_TRY IT_: Work through the records that follow and return each line containing the word "lock".

_SOURCE DATA_:
====================

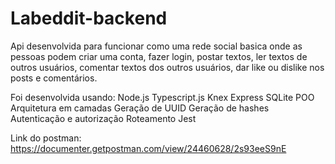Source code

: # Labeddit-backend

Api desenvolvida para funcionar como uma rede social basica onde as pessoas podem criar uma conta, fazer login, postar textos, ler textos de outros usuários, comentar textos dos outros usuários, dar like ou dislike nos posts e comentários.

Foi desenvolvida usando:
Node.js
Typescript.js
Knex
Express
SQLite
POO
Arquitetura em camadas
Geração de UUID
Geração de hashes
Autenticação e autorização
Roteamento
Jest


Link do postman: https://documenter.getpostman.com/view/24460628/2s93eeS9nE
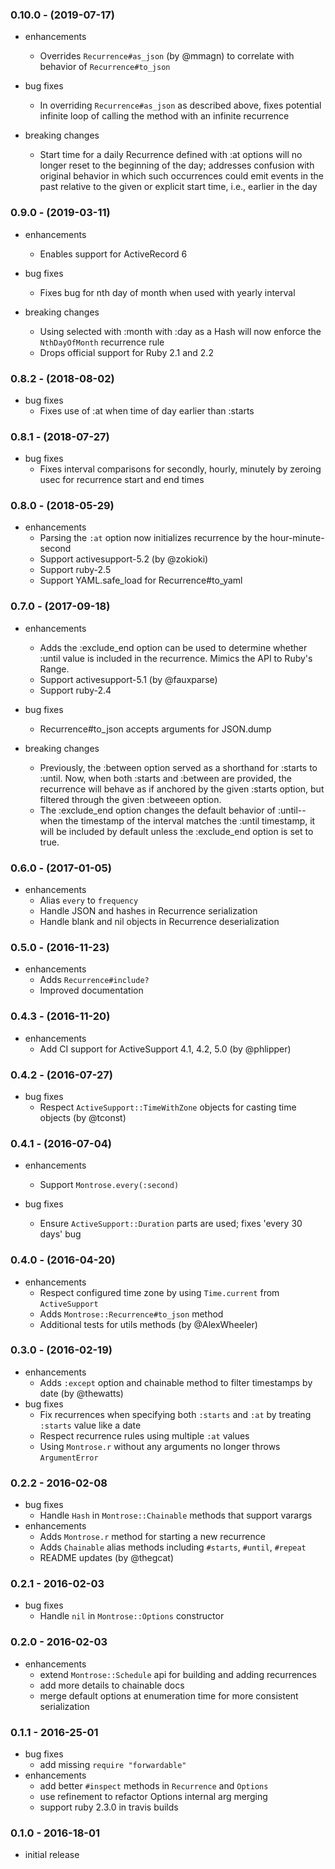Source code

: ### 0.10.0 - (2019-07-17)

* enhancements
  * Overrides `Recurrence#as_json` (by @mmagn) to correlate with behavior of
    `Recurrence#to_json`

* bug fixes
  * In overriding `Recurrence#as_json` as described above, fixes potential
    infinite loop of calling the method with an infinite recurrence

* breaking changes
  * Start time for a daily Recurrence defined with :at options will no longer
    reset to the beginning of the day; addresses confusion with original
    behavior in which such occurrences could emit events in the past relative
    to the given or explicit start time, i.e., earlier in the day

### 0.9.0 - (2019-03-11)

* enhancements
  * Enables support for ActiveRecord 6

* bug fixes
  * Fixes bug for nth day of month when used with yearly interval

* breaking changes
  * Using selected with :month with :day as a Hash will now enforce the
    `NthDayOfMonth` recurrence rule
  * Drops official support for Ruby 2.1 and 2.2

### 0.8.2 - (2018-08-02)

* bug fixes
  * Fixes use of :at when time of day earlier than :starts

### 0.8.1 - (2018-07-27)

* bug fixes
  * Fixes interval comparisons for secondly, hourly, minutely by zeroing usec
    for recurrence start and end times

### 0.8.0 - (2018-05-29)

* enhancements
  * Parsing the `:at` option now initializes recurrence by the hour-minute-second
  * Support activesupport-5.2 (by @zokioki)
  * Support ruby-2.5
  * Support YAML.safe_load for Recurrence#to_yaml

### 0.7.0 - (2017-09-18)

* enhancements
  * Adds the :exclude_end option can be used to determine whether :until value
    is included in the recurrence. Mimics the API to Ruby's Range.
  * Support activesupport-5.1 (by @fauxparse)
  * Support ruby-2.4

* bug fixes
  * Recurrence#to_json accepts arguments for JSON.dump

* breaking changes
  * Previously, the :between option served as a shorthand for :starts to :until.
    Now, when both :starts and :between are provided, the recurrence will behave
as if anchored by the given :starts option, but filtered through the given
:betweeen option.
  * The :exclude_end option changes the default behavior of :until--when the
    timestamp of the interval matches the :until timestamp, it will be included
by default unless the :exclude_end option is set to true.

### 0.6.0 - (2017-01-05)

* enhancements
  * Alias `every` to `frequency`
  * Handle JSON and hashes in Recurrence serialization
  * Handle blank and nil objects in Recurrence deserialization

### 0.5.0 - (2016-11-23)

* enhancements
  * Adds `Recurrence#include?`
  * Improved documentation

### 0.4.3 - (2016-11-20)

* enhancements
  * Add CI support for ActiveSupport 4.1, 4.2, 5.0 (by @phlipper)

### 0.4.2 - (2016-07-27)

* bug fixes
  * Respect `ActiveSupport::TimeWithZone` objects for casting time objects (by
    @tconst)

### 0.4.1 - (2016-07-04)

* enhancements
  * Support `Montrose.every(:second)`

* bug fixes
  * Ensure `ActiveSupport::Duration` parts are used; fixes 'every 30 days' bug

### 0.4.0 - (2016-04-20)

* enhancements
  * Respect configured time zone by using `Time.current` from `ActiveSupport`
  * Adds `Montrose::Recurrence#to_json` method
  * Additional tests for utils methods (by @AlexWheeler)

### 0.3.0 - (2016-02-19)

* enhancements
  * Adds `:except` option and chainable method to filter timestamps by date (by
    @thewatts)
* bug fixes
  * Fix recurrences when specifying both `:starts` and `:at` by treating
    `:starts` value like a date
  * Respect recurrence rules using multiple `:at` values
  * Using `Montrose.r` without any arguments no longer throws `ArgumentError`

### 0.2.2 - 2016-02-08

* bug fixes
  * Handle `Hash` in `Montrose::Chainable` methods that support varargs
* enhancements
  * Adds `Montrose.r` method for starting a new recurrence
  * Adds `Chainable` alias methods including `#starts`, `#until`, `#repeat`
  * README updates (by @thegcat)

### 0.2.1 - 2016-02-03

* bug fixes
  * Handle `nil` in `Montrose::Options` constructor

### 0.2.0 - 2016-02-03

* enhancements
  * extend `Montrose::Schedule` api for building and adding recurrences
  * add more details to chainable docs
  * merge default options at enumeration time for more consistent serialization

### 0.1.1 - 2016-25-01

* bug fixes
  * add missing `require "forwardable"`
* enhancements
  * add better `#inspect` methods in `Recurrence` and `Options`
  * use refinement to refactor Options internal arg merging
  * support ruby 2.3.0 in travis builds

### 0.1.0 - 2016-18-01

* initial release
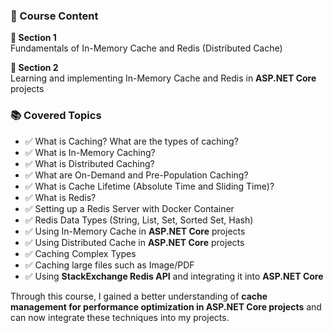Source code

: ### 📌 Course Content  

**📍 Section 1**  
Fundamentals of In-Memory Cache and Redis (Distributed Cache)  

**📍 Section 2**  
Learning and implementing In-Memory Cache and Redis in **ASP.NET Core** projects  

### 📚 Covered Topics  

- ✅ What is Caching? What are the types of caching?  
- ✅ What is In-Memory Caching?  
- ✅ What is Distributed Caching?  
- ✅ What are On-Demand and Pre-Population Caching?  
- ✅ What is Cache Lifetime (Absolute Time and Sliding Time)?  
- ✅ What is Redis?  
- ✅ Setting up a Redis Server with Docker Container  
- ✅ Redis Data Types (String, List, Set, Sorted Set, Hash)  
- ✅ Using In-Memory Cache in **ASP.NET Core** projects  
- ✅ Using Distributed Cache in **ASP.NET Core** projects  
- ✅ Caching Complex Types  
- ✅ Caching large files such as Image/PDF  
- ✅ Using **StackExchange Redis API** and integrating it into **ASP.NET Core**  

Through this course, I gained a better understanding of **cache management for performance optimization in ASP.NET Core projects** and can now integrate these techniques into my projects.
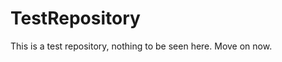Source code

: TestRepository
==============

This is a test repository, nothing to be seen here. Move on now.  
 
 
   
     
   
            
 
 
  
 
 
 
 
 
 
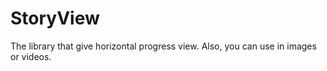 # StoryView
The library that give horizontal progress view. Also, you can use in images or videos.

====================

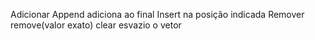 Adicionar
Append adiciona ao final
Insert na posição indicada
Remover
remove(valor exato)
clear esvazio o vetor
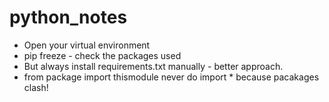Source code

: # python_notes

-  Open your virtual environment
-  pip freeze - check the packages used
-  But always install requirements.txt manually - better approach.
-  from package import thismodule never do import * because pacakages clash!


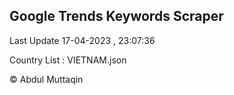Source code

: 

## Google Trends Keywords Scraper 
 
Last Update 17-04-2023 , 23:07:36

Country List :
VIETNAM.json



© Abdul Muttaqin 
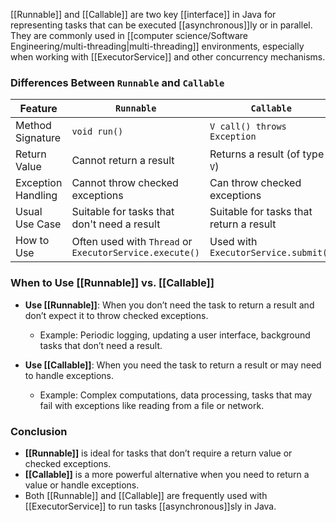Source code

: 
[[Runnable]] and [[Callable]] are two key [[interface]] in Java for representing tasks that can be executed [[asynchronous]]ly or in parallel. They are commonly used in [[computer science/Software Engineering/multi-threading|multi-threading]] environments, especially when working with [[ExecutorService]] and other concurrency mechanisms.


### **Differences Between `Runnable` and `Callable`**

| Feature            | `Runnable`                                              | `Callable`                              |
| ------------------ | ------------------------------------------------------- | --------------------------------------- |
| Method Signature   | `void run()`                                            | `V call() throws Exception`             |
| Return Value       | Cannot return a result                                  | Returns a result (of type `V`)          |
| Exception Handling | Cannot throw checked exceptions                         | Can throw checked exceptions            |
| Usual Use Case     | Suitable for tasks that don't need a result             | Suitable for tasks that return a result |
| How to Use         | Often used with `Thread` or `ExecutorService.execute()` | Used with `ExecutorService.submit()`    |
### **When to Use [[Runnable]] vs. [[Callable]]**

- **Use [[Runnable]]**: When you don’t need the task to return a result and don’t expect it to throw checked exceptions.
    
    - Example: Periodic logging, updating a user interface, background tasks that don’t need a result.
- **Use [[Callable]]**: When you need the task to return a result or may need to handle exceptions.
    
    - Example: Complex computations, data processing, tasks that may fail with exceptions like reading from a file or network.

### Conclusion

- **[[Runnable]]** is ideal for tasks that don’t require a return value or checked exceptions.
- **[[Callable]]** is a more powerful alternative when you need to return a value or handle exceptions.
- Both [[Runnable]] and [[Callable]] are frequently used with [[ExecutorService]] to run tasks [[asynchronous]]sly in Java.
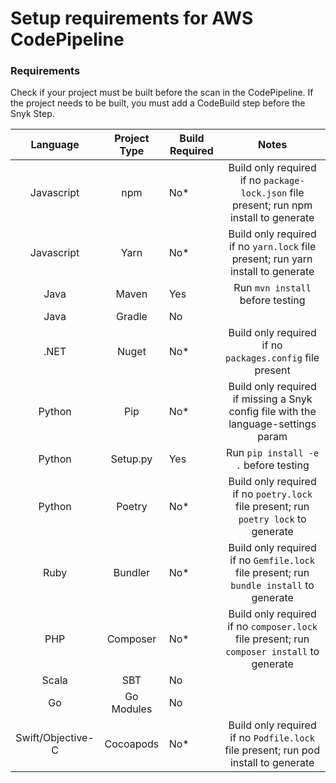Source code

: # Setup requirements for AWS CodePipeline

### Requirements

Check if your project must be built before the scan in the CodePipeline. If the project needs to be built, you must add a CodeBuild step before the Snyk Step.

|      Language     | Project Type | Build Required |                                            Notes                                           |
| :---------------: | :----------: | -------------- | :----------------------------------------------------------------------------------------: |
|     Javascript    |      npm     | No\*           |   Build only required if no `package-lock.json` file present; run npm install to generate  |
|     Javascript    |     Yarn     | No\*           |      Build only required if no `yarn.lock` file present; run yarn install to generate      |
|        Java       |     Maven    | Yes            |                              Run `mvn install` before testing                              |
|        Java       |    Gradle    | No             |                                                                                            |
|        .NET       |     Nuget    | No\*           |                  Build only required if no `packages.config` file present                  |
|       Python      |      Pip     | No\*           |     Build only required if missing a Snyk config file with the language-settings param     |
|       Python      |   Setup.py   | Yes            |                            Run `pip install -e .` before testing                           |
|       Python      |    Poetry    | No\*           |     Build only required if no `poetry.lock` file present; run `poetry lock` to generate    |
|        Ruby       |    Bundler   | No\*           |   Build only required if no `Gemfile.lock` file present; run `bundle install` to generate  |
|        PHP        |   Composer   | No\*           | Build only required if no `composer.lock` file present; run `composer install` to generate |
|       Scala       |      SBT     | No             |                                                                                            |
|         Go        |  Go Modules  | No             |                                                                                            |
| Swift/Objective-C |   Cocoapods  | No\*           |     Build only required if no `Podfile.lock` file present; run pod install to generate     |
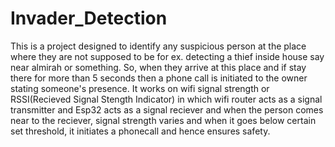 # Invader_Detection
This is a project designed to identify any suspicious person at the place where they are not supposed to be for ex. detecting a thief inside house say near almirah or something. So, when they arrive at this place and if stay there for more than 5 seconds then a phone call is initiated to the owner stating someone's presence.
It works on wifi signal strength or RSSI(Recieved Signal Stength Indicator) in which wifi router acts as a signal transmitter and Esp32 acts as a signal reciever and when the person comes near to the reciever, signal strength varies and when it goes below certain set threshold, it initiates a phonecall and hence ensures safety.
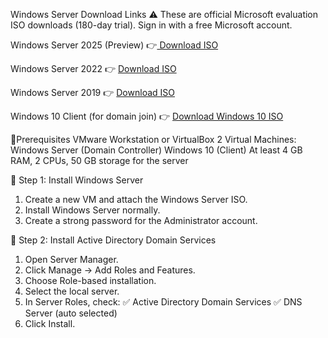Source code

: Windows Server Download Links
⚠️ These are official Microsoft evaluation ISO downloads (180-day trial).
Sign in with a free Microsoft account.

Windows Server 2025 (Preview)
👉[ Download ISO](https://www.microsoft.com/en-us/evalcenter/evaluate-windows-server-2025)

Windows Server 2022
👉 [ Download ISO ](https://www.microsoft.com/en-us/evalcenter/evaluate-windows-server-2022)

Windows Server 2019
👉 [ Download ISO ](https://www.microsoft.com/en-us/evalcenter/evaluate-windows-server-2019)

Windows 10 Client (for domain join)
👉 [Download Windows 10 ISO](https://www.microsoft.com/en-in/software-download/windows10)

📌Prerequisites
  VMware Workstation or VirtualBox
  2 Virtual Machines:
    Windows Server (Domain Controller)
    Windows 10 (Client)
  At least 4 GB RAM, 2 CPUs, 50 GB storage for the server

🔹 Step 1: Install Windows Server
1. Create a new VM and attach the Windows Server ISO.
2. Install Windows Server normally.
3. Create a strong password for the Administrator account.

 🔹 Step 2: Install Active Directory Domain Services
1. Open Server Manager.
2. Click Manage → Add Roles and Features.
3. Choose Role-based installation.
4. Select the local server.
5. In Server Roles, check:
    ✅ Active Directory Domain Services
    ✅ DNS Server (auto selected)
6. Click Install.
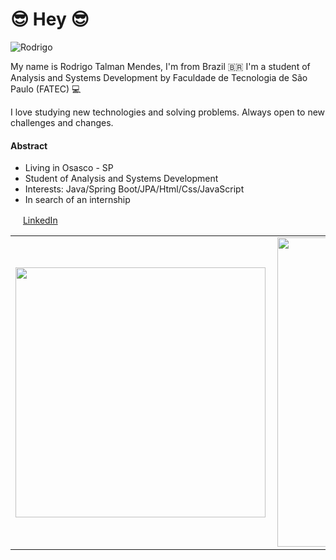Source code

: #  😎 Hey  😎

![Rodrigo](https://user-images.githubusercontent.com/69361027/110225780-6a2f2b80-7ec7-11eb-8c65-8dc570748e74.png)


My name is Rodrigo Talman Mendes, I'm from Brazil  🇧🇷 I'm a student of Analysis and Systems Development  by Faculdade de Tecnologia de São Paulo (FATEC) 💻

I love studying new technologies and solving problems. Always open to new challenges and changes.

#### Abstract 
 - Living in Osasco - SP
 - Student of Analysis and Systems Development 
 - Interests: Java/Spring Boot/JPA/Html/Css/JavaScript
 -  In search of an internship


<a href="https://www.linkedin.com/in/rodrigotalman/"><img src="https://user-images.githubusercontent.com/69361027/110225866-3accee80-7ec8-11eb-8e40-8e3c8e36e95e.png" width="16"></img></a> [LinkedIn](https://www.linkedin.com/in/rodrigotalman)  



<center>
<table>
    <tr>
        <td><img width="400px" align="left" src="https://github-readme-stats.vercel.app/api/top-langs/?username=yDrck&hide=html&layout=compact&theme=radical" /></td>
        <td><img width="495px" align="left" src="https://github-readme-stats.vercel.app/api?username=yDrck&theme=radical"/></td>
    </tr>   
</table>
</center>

====================

_SOLUTION TO THIS TASK_:
|     Javascript    |      npm     | No\*           |   Build only required if no `package-lock.json` file present; run npm install to generate  |
|     Javascript    |     Yarn     | No\*           |      Build only required if no `yarn.lock` file present; run yarn install to generate      |
|       Python      |    Poetry    | No\*           |     Build only required if no `poetry.lock` file present; run `poetry lock` to generate    |
|        Ruby       |    Bundler   | No\*           |   Build only required if no `Gemfile.lock` file present; run `bundle install` to generate  |
|        PHP        |   Composer   | No\*           | Build only required if no `composer.lock` file present; run `composer install` to generate |
| Swift/Objective-C |   Cocoapods  | No\*           |     Build only required if no `Podfile.lock` file present; run pod install to generate     |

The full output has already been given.